Machine learning-based prognostic modeling and surgical value analysis of de novo metastatic invasive ductal carcinoma of the breast

Updates Surg. 2025 Jan 15. doi: 10.1007/s13304-025-02066-8. Online ahead of print.

Abstract

Whether primary lesion surgery improves survival in patients with de novo metastatic breast cancer (dnMBC) is inconclusive. We aimed to establish a prognostic prediction model for patients with de novo metastatic breast invasive ductal carcinoma (dnMBIDC) based on machine learning algorithms and to investigate the value of primary site surgery. The data used in our study were obtained from the Surveillance, Epidemiology, and End Results database (SEER, 2010-2021) and the First Affiliated Hospital of Nanchang University (1st-NCUH, June 2013-June 2023).
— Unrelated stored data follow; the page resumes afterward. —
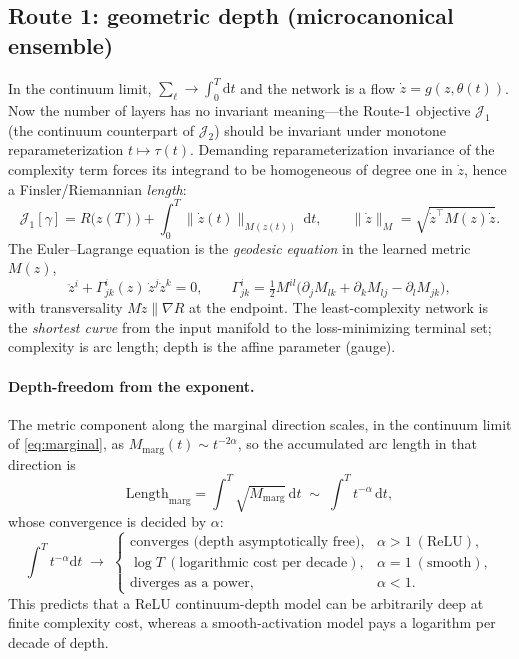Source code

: \documentclass[11pt]{article}
\theoremstyle{definition}
\newcommand{\J}{\mathcal{J}}
\newcommand{\dd}{\mathrm{d}}
\newcommand{\half}{\tfrac{1}{2}}
\begin{document}
\subsection{Route 1: geometric depth (microcanonical ensemble)}
\label{sec:route1}

In the continuum limit, $\sum_\ell\to\int_0^T\dd t$ and the network is a flow
$\dot z=g(z,\theta(t))$. Now the number of layers has no invariant meaning---the Route-1
objective $\J_1$ (the continuum counterpart of $\J_2$) should be invariant under monotone
reparameterization $t\mapsto\tau(t)$. Demanding reparameterization invariance of the
complexity term forces its integrand to be homogeneous of degree one in $\dot z$, hence a
Finsler/Riemannian \emph{length}:
\begin{equation}
\boxed{\;\J_1[\gamma]=R\big(z(T)\big)+\int_0^T\|\dot z(t)\|_{M(z(t))}\,\dd t,\qquad
\|\dot z\|_M=\sqrt{\dot z^\top M(z)\dot z}.\;}
\label{eq:route1-obj}
\end{equation}
The Euler--Lagrange equation is the \emph{geodesic equation} in the learned metric $M(z)$,
\begin{equation}
\ddot z^i+\Gamma^i_{jk}(z)\,\dot z^j\dot z^k=0,
\qquad
\Gamma^i_{jk}=\half M^{il}\big(\partial_j M_{lk}+\partial_k M_{lj}-\partial_l M_{jk}\big),
\label{eq:geodesic}
\end{equation}
with transversality $M\dot z\parallel\nabla R$ at the endpoint. The least-complexity network
is the \emph{shortest curve} from the input manifold to the loss-minimizing terminal set;
complexity is arc length; depth is the affine parameter (gauge).

\paragraph{Depth-freedom from the exponent.} The metric component along the marginal
direction scales, in the continuum limit of \eqref{eq:marginal}, as
$M_{\mathrm{marg}}(t)\sim t^{-2\alpha}$, so the accumulated arc length in that direction is
\begin{equation}
\mathrm{Length}_{\mathrm{marg}}=\int^T\!\sqrt{M_{\mathrm{marg}}}\,\dd t\;\sim\;\int^T t^{-\alpha}\,\dd t,
\label{eq:arclength}
\end{equation}
whose convergence is decided by $\alpha$:
\begin{equation}
\int^T t^{-\alpha}\dd t\;\longrightarrow\;
\begin{cases}
\text{converges (depth asymptotically free)}, & \alpha>1\ (\text{ReLU}),\\[2pt]
\log T\ (\text{logarithmic cost per decade}), & \alpha=1\ (\text{smooth}),\\[2pt]
\text{diverges as a power}, & \alpha<1.
\end{cases}
\label{eq:depth-freedom}
\end{equation}
This predicts that a ReLU continuum-depth model can be arbitrarily deep at finite complexity
cost, whereas a smooth-activation model pays a logarithm per decade of depth.
\end{document}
We used COX regression analysis to identify prognostic factors. We divided patients into training and validation groups and constructed Extreme Gradient Boosting (XGBoost) prognostic prediction model. In addition, we used propensity score matching (PSM), K-M survival analysis, and COX regression analysis to explore the survival benefit of patients undergoing primary lesion surgery. A total of 13,383 patients were enrolled, with 13,326 from SEER and 57 from 1st-NCUH. The results showed that XGboost had good predictive ability (training set C-index = 0.726, 1 year AUC = 0.788, 3 year AUC = 0.774, 5 year AUC = 0.774; validation set C-index = 0.723, 1 year AUC = 0.785.1, 3 year AUC = 0.770, 5 year AUC = 0.764), which has better predictive power than the Coxph model. We used Shiny-Web to make our model easily available. Furthermore, we found that surgery was associated with a better prognosis in dnMBIDC patients. Based on the XGboost, we can accurately predict the survival of dnMBIDC patients, which can provide a reference for clinicians to treat patients. In addition, surgery may bring survival benefits to dnMBIDC patients.

Keywords: Breast cancer; Metastatic; Prognosis; SEER; Surgery; XGBoost.